European regulators are not alone in scrutinizing Amazon. The United States Congress and the Federal Trade Commission (FTC) also are investigating the company’s relationship with third-party vendors. In a report that it issued in October, the House Judiciary antitrust subcommittee found that Amazon has monopoly power over third-party sellers. In testimony before the subcommittee, one such seller said that he had been forced out of the business after Amazon copied his products (including even their color scheme), sold its versions at lower prices, and featured them in the Buy Box.

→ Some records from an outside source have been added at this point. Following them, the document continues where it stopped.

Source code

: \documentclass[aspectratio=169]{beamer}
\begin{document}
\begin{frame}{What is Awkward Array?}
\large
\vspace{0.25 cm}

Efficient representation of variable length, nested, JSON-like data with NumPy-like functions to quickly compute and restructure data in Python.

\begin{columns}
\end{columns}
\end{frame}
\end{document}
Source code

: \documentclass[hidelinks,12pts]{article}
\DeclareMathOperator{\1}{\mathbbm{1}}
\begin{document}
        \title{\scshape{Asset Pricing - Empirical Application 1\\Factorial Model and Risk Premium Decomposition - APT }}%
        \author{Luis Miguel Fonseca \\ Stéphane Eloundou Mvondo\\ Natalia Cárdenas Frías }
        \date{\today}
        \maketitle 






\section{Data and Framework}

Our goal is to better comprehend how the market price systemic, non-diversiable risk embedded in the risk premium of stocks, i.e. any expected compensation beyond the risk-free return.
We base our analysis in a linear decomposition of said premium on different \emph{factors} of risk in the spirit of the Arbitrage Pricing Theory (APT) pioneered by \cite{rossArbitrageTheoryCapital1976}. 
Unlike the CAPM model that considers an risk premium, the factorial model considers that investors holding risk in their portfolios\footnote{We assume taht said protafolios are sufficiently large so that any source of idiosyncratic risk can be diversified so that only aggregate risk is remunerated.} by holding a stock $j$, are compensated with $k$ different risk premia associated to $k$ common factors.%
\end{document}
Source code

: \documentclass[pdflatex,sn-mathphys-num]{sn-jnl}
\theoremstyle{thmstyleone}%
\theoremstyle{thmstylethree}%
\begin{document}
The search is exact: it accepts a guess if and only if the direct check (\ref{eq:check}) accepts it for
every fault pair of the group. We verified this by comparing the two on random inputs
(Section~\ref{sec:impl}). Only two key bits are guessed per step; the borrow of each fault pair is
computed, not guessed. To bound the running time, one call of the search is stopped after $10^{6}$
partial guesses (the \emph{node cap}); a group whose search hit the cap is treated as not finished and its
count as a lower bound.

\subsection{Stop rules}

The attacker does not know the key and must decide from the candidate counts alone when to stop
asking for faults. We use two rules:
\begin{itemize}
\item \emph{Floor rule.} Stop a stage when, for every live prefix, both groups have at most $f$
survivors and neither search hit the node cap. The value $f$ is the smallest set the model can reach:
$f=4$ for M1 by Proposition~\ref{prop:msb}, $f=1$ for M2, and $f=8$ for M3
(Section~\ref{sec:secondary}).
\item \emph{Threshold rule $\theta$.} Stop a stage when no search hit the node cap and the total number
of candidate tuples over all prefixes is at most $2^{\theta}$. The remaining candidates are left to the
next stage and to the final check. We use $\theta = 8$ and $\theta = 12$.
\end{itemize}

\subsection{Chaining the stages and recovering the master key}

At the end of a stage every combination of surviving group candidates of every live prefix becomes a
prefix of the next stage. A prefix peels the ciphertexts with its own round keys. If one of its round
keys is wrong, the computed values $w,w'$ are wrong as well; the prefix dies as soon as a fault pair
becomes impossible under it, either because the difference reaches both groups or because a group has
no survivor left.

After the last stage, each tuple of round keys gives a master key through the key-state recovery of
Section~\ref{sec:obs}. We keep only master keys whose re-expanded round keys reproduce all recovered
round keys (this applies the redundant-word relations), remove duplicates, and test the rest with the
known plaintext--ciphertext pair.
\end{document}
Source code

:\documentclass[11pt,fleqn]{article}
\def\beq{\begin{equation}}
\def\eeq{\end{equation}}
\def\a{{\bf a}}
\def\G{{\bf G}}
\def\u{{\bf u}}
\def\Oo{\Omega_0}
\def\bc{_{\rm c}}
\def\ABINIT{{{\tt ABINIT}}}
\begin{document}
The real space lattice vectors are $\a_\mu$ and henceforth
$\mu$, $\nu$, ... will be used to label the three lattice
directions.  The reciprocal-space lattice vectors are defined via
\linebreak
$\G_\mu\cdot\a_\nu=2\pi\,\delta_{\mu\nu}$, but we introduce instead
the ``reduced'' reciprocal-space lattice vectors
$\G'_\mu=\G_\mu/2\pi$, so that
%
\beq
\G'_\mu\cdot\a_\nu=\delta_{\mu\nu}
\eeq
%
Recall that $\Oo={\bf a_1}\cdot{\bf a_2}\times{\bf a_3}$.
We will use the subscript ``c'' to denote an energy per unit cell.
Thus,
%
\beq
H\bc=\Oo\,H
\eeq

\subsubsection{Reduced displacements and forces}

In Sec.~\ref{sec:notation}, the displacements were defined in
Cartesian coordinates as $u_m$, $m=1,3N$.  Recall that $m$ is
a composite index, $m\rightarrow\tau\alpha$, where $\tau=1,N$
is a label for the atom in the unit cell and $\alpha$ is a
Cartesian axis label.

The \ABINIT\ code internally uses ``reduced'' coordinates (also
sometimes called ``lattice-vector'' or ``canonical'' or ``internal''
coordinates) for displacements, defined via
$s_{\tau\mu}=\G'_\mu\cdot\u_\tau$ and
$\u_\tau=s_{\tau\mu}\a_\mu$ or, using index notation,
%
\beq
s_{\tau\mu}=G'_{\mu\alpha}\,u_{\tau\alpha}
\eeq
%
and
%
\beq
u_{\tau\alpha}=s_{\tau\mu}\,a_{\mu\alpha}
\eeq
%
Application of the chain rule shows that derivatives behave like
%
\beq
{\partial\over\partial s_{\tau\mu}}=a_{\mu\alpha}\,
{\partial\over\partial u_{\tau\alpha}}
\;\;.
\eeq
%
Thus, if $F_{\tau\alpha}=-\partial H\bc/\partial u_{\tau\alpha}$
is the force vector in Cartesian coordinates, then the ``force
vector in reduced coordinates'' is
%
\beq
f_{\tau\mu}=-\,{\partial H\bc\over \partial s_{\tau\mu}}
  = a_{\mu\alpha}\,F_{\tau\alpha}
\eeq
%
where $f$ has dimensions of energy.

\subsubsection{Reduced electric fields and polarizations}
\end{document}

Other third-party vendors told the antitrust subcommittee that they have “no choice” but to pay for Fulfillment by Amazon, the company’s logistics and delivery service. Using this service makes a product eligible to be sold to Prime customers and helps companies “to maintain a favorable search result position, to reach Amazon’s more than 112 million Prime members, and to win the Buy Box,” according to the subcommittee’s report.
Like the subcommittee, the FTC has interviewed Amazon’s third-party sellers. However, few details about its investigation are available, and the FTC has taken no meaningful action to restrain the growth of the conglomerate or its domination over the American market.
The United States has various laws, dating from the late-19th and early-20th centuries, that restrict the formation of monopolies and outlaw unfair competition. But this regulatory framework is effectively a dead letter. There has been little in the way of enforcement action for nearly four decades, after AT&T was broken up in 1982. The Amazon conglomerate, controlled by Bezos, invades and conquers one sector of the economy after another with impunity.
If the EC concludes that Amazon has broken antitrust rules, it could fine the company as much as 10 percent of its annual worldwide revenue. Such a fine would equal $28 billion if based on 2019 revenues and $37 billion if based on the company’s revenue forecasts for this year. For context, the latter figure is approximately equal to the gross domestic product of Paraguay in 2019.
An alternative would be for the EC to demand behavioral remedies in the form of prohibitions on certain business conduct. Amazon could well decide to ignore such remedies and simply pay fines if it is caught. The vast company can afford to treat the occasional fine as a cost of doing business. It also is entirely possible that the EC will come to a settlement with Amazon or drop its case entirely.
The investigations by the EC and by the Congressional subcommittee underscore Amazon’s incredible size and dominance. During the second quarter of 2020, Amazon had an operating profit of $5.8 billion. In October, Amazon’s share price reached approximately $3,000, which gave it a market valuation of about $1.5 trillion. This valuation is greater than that of Wal-Mart, Target, Salesforce, IBM, eBay, and Etsy put together, according to the subcommittee’s report.
Amazon’s dominance is neither the result of Bezos’s genius nor a fluke. It is the result of an objective process. “Free competition gives rise to the concentration of production, which, in turn, at a certain stage of development, leads to monopoly,” wrote Vladimir Lenin in Imperialism, the Highest Stage of Capitalism. “The general framework of formally recognized free competition remains, but the yoke of a few monopolists on the rest of the population becomes a hundred times heavier, more burdensome and intolerable.”
The solution is not to rely on capitalist governments to restrain this process with anti-monopoly regulations. Instead, workers must openly declare as their aim the transformation of technology monopolies like Amazon into public utilities democratically controlled by the working class that can be mobilized to satisfy social need around the world, rather than further enriching the world’s richest man.